* [Task brief]: Locate the line that contains "### Risk Description" in the entries below, then repeat it and every following line through the line that contains "or intellectual property.", exactly, and no others.

* [Information given]:
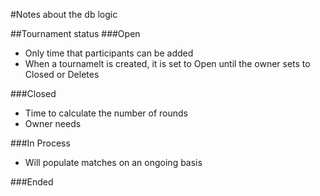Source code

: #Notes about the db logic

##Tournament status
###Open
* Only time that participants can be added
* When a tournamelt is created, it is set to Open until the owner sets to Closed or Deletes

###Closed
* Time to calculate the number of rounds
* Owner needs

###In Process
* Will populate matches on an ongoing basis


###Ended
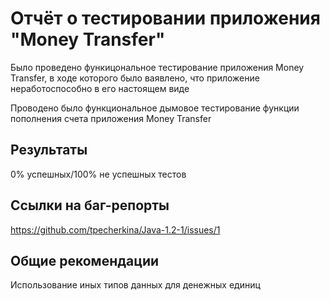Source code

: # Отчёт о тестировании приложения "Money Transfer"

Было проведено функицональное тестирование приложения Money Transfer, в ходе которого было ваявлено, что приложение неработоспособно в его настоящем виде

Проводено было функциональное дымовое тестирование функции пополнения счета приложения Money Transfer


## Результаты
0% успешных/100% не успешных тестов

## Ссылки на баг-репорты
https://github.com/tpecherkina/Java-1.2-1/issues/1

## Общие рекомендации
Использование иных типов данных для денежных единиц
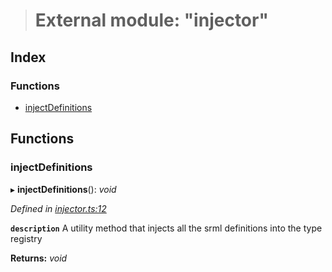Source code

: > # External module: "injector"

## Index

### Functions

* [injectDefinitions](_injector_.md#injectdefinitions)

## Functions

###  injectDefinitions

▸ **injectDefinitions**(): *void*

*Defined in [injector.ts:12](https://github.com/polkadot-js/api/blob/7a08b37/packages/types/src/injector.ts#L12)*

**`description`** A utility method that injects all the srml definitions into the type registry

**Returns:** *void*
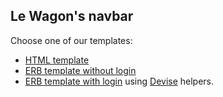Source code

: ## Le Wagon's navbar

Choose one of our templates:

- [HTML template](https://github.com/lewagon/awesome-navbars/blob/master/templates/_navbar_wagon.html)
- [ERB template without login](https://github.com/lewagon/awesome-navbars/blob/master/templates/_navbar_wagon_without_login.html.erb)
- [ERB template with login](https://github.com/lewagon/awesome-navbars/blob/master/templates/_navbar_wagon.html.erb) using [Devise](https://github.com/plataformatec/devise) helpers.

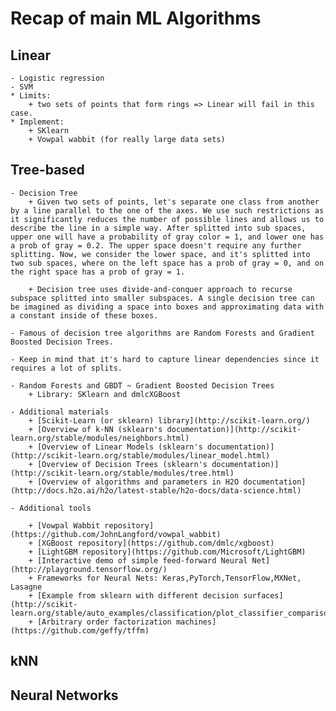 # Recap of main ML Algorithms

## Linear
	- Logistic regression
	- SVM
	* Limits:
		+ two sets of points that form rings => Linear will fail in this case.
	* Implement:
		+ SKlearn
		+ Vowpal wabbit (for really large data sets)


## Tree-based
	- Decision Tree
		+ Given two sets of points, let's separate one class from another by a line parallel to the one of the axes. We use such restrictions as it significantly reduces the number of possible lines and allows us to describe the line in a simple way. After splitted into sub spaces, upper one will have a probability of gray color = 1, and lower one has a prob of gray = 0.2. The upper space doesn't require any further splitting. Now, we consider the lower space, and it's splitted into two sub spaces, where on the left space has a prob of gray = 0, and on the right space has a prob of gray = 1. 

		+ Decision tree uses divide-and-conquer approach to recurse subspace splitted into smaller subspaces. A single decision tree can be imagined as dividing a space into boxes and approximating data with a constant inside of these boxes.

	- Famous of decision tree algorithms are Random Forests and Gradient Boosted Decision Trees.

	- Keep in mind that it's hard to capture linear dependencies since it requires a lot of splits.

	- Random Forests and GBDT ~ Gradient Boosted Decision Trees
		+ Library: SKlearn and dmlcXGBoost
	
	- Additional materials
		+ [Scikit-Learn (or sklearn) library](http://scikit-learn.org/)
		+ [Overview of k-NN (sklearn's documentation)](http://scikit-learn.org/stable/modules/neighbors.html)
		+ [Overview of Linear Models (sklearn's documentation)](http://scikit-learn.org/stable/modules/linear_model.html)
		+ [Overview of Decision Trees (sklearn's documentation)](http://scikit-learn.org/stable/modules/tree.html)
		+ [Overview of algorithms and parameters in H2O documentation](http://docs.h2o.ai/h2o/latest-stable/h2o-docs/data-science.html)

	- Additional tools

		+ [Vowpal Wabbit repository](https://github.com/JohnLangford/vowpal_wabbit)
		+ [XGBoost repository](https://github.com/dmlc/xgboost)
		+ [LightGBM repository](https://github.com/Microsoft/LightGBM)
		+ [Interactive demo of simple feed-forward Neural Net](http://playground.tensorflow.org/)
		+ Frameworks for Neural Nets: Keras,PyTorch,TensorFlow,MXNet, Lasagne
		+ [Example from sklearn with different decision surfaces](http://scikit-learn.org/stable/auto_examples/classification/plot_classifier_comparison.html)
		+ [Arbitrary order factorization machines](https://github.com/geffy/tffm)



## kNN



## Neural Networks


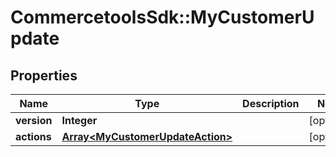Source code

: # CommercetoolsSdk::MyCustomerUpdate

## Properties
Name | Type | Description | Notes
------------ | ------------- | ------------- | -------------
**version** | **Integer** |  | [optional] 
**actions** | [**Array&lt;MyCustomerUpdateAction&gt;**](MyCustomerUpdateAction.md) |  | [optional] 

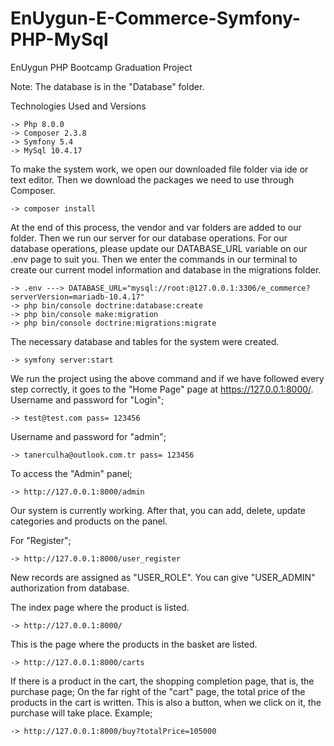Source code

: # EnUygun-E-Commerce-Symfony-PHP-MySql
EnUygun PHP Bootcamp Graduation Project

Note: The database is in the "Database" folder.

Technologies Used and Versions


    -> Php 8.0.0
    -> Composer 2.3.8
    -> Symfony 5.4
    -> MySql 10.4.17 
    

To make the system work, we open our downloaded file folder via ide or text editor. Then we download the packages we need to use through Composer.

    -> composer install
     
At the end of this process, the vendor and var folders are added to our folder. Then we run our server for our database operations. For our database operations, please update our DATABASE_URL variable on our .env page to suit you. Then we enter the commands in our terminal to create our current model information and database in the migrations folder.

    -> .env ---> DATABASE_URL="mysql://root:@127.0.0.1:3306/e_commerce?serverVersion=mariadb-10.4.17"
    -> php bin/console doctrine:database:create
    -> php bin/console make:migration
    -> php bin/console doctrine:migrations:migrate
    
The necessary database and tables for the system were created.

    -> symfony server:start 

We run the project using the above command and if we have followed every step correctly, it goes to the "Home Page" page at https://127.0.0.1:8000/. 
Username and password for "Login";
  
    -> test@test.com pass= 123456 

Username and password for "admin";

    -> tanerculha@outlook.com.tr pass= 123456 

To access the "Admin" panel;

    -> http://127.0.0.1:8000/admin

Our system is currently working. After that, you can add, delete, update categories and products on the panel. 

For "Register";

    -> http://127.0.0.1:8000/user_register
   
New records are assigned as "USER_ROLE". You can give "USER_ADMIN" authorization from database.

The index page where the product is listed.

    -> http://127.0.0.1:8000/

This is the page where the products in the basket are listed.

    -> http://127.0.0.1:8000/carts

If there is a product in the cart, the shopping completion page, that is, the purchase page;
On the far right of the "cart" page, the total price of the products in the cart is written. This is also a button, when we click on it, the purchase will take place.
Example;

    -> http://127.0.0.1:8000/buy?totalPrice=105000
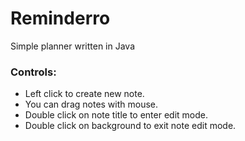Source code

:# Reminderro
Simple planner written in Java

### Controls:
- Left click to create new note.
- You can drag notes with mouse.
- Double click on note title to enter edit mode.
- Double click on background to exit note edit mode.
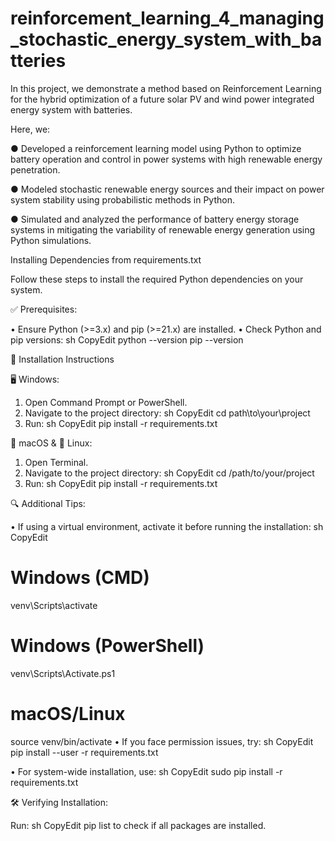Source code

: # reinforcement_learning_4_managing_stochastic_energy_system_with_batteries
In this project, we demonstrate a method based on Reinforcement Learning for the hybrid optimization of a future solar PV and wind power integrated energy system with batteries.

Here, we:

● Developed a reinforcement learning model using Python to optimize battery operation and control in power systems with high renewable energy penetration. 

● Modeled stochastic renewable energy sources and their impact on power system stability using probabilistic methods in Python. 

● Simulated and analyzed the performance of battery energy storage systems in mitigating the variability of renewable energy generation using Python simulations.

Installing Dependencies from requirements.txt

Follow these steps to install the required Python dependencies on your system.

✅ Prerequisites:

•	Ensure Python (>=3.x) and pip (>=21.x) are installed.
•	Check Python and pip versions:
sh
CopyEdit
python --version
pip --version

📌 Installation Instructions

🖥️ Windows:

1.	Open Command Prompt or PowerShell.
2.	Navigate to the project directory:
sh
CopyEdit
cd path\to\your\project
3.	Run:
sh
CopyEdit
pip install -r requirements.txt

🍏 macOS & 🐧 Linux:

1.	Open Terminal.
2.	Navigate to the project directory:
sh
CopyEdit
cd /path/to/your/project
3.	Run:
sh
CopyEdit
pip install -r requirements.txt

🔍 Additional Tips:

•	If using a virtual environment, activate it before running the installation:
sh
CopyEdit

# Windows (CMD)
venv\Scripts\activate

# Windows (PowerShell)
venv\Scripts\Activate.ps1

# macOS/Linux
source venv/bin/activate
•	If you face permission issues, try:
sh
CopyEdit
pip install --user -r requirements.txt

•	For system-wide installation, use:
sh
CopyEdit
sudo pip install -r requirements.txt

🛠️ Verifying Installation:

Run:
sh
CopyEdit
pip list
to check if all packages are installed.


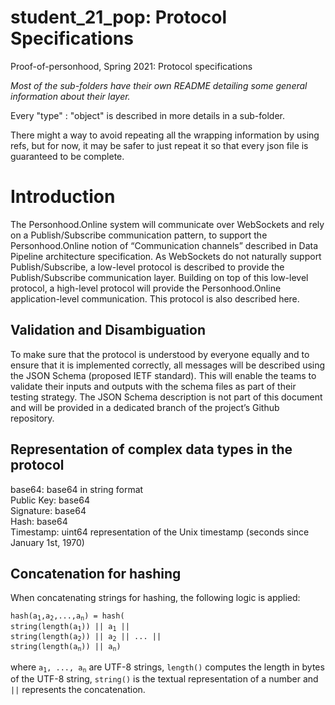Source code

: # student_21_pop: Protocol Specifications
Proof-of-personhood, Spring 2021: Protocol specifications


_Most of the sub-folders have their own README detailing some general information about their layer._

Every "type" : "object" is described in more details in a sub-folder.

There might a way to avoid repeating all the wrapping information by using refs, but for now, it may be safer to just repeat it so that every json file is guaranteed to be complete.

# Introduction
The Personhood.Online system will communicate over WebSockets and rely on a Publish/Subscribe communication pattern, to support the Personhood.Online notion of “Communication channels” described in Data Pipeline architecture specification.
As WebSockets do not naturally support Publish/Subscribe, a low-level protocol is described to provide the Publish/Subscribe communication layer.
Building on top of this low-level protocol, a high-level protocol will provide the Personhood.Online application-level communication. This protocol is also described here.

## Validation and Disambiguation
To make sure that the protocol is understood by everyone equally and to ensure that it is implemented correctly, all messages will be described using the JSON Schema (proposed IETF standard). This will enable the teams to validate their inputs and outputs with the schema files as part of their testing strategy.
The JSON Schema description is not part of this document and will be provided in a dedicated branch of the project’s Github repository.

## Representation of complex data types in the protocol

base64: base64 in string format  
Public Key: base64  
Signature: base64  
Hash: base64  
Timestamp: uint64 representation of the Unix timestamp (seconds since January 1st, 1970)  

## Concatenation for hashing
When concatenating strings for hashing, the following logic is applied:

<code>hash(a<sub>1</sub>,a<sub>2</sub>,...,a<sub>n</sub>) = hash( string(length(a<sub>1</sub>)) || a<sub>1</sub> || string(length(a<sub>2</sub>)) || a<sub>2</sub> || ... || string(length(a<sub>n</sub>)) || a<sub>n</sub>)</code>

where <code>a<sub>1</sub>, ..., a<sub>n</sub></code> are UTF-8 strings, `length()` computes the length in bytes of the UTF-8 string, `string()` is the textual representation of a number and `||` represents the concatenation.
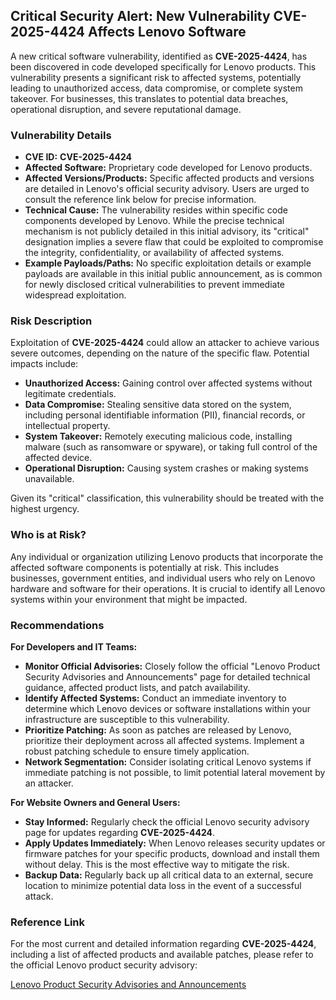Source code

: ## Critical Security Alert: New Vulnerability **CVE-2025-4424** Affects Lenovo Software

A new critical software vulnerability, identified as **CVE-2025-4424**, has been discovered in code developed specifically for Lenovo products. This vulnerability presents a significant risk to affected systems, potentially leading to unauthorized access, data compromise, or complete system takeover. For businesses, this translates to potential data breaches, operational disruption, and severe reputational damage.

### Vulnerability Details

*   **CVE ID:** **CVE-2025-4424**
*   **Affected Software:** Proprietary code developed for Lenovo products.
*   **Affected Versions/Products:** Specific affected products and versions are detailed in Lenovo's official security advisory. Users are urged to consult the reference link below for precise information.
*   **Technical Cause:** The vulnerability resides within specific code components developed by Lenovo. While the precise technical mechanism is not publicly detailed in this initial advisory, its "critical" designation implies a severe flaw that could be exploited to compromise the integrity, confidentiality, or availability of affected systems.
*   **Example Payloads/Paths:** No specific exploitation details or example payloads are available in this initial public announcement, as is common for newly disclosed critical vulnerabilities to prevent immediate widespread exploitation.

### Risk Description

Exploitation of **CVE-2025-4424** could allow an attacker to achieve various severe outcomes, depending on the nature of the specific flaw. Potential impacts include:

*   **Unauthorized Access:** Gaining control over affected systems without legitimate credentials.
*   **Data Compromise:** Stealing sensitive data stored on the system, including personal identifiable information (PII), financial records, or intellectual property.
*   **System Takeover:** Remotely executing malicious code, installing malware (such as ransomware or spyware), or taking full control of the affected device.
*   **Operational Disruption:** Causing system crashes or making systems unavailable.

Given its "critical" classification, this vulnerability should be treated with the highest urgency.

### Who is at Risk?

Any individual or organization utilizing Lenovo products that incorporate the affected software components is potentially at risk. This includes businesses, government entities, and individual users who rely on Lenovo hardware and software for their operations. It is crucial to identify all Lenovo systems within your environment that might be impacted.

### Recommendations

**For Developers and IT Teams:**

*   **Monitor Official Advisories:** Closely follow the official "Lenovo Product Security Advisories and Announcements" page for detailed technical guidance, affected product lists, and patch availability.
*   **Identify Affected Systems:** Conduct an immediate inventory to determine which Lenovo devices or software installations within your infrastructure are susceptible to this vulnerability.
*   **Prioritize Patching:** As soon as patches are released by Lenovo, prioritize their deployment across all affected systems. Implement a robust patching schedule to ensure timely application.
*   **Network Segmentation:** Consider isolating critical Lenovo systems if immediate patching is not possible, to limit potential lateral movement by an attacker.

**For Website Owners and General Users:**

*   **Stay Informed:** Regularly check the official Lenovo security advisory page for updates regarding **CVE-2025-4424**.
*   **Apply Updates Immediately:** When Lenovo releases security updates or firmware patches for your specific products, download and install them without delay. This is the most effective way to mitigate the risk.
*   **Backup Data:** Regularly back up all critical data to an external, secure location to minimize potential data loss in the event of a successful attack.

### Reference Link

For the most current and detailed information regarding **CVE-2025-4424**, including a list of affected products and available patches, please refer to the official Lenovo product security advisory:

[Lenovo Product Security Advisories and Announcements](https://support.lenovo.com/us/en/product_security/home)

* [Reply to the task]:
### Risk Description

Exploitation of **CVE-2025-4424** could allow an attacker to achieve various severe outcomes, depending on the nature of the specific flaw. Potential impacts include:

*   **Unauthorized Access:** Gaining control over affected systems without legitimate credentials.
*   **Data Compromise:** Stealing sensitive data stored on the system, including personal identifiable information (PII), financial records, or intellectual property.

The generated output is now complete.